Michael Cecchini, MD, assistant professor, medicine, Medical Oncology, co-director, Colorectal Program, the Center for Gastrointestinal (GI) Cancers, Yale School of Medicine, medical oncologist, Yale Medicine, discusses interim efficacy and safety data from the phase 2 FW-2020-01 study (NCT04731467) in advanced/metastatic pancreatic ductal adenocarcinoma (PDAC).
The global multicenter, open-label, randomized study evaluated the novel CEACAM1-targeted monoclonal antibody CM24 with nivolumab (Opdivo) and liposomal irinotecan, 5-fluorouracil, and leucovorin (NALIRIFOX) vs NALIRIFOX alone in patients with advanced/metastatic PDAC following progression on or during first-line therapy, Cecchini begins.
At the 2024 ASCO Annual Meeting, results from the trial demonstrated significant improvements in progression-free survival (PFS), overall survival (OS), and response rates with the addition of CM24 and nivolumab to the NALIRIFOX regimen in the second-line treatment setting, he reports.
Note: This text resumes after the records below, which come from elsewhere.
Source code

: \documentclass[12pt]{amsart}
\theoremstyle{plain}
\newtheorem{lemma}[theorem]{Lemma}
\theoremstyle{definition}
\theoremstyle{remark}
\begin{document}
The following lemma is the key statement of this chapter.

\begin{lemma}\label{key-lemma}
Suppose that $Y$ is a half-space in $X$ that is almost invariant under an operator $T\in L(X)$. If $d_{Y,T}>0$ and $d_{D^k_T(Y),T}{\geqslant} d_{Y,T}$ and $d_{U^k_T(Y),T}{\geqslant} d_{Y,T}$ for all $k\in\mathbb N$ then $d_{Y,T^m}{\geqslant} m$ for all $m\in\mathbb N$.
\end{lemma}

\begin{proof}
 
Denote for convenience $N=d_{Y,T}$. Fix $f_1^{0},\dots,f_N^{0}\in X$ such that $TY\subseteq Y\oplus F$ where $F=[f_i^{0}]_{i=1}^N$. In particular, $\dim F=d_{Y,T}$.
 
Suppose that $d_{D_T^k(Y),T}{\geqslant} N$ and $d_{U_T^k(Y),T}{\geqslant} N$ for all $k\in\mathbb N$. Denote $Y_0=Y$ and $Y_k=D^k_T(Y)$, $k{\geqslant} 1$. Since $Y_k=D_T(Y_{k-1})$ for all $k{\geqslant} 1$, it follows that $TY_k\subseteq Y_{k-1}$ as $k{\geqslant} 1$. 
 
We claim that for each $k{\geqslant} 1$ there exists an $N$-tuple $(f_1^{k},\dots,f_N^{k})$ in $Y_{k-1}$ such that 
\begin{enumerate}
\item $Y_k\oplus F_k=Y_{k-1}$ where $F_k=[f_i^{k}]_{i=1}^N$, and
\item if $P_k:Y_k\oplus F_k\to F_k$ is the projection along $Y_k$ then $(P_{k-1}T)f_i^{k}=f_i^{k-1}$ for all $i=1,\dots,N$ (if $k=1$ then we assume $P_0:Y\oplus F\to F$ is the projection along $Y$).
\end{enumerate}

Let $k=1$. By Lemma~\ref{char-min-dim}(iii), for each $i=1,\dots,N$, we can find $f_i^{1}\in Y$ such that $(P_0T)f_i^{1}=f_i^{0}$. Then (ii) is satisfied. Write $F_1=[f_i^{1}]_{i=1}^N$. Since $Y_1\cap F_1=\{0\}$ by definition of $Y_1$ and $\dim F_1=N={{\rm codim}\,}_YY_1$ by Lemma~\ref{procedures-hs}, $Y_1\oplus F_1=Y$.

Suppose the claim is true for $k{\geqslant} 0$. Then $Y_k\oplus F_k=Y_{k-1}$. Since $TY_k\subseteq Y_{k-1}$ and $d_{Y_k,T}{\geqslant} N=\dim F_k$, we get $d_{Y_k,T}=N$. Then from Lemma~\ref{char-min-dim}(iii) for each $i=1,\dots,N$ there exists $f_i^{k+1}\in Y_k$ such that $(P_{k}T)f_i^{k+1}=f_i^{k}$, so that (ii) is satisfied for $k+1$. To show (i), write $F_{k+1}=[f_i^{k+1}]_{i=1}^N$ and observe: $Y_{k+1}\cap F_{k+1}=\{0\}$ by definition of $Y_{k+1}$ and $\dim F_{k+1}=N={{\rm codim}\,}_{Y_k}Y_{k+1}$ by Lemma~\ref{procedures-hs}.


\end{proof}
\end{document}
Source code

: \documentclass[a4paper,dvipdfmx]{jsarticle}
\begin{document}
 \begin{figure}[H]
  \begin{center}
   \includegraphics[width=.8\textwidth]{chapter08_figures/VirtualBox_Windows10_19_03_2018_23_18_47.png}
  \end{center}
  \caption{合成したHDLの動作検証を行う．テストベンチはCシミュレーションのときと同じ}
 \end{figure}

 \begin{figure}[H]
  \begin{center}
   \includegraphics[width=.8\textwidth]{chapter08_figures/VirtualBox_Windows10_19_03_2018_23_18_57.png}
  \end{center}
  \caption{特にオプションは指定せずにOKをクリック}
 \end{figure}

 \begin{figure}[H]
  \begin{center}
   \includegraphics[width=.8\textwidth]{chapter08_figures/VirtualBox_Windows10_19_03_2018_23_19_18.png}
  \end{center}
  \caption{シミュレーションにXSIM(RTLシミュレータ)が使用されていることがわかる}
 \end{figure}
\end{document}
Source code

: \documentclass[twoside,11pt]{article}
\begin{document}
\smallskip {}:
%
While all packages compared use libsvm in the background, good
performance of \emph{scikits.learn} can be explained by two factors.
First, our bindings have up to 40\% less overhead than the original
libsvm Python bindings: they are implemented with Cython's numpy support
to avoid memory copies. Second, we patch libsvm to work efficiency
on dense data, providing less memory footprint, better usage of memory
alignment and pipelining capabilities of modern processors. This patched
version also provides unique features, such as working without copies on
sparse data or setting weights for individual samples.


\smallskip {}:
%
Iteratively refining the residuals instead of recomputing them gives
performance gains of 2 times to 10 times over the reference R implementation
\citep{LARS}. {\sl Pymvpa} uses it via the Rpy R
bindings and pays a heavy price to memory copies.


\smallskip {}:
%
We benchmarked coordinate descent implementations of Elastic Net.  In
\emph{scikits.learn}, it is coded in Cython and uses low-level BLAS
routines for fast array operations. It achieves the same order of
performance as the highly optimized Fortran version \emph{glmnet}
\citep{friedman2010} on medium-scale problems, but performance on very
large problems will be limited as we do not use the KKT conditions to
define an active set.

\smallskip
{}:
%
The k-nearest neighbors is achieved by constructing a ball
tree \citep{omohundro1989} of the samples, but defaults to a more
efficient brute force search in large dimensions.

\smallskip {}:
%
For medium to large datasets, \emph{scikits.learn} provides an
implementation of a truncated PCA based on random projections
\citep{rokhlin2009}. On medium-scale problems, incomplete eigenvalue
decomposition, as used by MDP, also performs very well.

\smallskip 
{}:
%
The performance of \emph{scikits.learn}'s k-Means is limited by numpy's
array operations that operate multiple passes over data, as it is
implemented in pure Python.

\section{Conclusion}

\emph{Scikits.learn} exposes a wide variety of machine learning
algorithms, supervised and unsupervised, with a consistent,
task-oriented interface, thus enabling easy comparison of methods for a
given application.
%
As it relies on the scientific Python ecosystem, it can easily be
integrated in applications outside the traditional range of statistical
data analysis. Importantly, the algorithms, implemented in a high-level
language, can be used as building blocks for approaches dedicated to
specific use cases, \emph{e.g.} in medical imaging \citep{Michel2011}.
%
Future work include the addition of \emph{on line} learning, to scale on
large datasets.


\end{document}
The median OS was 7.72 months (95% CI, 4.00-8.11) with the experimental regimen compared with 5.62 months (95% CI, 3.22-7.89) in the control arm, Cecchini details. This resulted in a hazard ratio of 0.74 (95% CI, 0.31-1.77), translating to a 26% reduction in the risk of death or disease progression.
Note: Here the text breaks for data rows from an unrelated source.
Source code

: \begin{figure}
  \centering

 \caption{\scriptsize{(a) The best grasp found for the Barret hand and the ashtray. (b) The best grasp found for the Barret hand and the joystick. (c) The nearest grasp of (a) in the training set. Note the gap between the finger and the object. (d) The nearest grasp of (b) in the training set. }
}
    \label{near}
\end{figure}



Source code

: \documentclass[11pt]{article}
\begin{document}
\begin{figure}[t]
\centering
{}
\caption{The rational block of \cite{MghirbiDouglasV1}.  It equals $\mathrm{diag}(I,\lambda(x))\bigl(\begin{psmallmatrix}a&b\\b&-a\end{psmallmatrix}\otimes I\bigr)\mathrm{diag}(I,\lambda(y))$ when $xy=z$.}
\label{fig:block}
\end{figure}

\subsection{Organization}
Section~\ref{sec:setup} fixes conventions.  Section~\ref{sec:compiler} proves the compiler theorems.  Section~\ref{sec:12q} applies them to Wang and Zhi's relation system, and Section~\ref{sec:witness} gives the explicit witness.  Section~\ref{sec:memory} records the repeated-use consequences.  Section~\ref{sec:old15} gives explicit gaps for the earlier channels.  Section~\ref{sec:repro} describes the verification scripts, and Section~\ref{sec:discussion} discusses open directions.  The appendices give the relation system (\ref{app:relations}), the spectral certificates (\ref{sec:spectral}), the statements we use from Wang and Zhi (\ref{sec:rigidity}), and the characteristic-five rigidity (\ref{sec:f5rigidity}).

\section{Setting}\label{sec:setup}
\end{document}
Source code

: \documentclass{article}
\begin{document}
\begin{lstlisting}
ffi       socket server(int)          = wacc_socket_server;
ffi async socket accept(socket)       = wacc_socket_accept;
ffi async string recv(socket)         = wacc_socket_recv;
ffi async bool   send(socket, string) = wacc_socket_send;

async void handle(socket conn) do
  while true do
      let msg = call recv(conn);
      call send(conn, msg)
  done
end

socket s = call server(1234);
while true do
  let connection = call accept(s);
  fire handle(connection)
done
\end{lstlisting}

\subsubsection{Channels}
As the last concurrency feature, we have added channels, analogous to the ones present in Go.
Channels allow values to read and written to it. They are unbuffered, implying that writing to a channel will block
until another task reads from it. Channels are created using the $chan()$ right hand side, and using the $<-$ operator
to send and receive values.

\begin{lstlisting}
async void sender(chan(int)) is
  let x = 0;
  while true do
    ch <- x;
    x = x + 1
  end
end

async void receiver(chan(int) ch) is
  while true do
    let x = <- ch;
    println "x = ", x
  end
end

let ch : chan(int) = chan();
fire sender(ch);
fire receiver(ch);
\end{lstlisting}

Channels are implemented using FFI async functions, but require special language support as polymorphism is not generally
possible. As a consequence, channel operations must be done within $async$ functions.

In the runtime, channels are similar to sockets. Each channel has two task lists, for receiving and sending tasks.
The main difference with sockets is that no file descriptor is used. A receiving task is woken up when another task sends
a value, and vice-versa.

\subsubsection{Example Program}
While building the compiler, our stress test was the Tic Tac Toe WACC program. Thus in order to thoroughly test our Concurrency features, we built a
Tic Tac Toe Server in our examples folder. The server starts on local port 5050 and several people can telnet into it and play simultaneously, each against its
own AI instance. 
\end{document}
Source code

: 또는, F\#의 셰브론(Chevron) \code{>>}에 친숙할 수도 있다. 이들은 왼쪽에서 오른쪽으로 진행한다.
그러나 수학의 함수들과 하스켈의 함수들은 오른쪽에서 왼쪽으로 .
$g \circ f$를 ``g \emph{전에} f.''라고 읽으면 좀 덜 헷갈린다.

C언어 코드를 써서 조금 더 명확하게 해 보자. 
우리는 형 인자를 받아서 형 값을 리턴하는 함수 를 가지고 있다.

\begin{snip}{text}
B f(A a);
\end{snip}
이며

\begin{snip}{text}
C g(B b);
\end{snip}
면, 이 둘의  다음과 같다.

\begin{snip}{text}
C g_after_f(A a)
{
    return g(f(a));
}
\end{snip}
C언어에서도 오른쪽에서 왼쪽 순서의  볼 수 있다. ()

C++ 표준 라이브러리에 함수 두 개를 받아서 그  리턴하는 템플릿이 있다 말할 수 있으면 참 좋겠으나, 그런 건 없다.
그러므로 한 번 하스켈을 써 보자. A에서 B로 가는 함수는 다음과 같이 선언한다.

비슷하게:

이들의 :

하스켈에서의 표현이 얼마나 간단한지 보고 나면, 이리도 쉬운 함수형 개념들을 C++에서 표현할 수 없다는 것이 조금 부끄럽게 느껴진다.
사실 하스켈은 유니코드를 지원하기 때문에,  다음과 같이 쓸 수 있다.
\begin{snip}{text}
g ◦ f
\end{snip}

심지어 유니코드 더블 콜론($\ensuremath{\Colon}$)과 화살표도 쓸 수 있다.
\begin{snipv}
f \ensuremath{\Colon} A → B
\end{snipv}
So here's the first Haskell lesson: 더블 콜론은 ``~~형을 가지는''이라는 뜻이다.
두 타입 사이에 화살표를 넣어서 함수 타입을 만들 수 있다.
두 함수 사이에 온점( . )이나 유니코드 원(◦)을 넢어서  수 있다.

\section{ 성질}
Furthermore, the median PFS was doubled from 1.9 months (95% CI, 1.8-5.0) in the control arm to 3.8 months (95% CI, 0.9-3.6) in the investigational arm, with a hazard ratio of 0.72 (95% CI, 0.33-1.60), corresponding to a 28% reduction in the risk of death or progression, Cecchini adds. Response rates were significantly higher in the investigational arm at 25% vs 6.7% in the control arm, and the disease control rate was 62.5% vs 40.0% with the experimental vs control regimens, respectively. This showed that all efficacy measures favored the investigational regimen, Cecchini explains.
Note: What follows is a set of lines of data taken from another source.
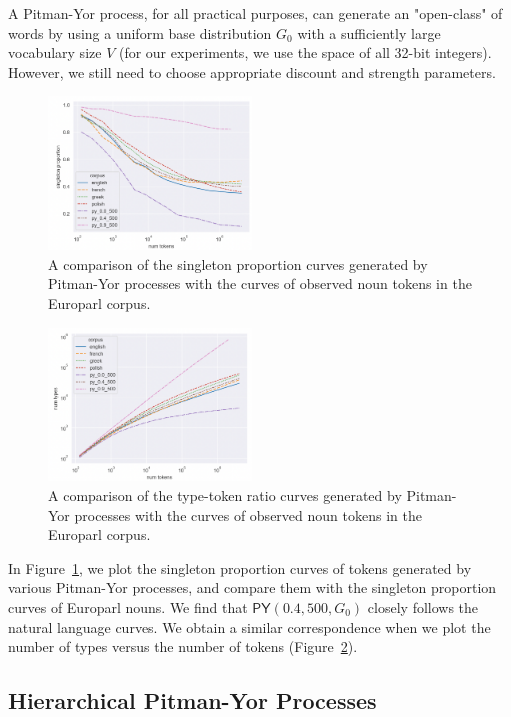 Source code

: \documentclass[11pt]{article}
\begin{document}
A Pitman-Yor process, for all practical purposes, can generate an "open-class" of words by using a uniform base distribution $G_0$ with a sufficiently large vocabulary size $V$ (for our experiments, we use the space of all 32-bit integers). However, we still need to choose appropriate discount and strength parameters.

\begin{figure}[t]
\centering
\includegraphics[width=0.48\textwidth]{images/sp2.png}
\caption{A comparison of the singleton proportion curves generated by Pitman-Yor processes with the curves of observed noun tokens in the Europarl corpus.}
\label{fig:sp2}
\end{figure}

\begin{figure}[t]
\centering
\includegraphics[width=0.48\textwidth]{images/type_token2.png}
\caption{A comparison of the type-token ratio curves generated by Pitman-Yor processes with the curves of observed noun tokens in the Europarl corpus.}
\label{fig:type_token2}
\end{figure}


In Figure~\ref{fig:sp2}, we plot the singleton proportion curves of tokens generated by various Pitman-Yor processes, and compare them with the singleton proportion curves of Europarl nouns. We find that $\mathsf{PY}(0.4, 500, G_0)$ closely follows the natural language curves. We obtain a similar correspondence when we plot the number of types versus the number of tokens (Figure~\ref{fig:type_token2}).


\subsection{Hierarchical Pitman-Yor Processes}
\end{document}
The addition of CM24 to nivolumab and NALIRIFOX was also well tolerated. The interim analysis suggests that the combination of CM24, nivolumab, and NALIRIFOX has a manageable safety profile and offers longer PFS, supported by higher objective response rates (ORR) and disease control rates (DCR). OS data continue to mature with further analyses.
The combination therapy could represent a promising second-line treatment option for patients with advanced/metastatic PDAC.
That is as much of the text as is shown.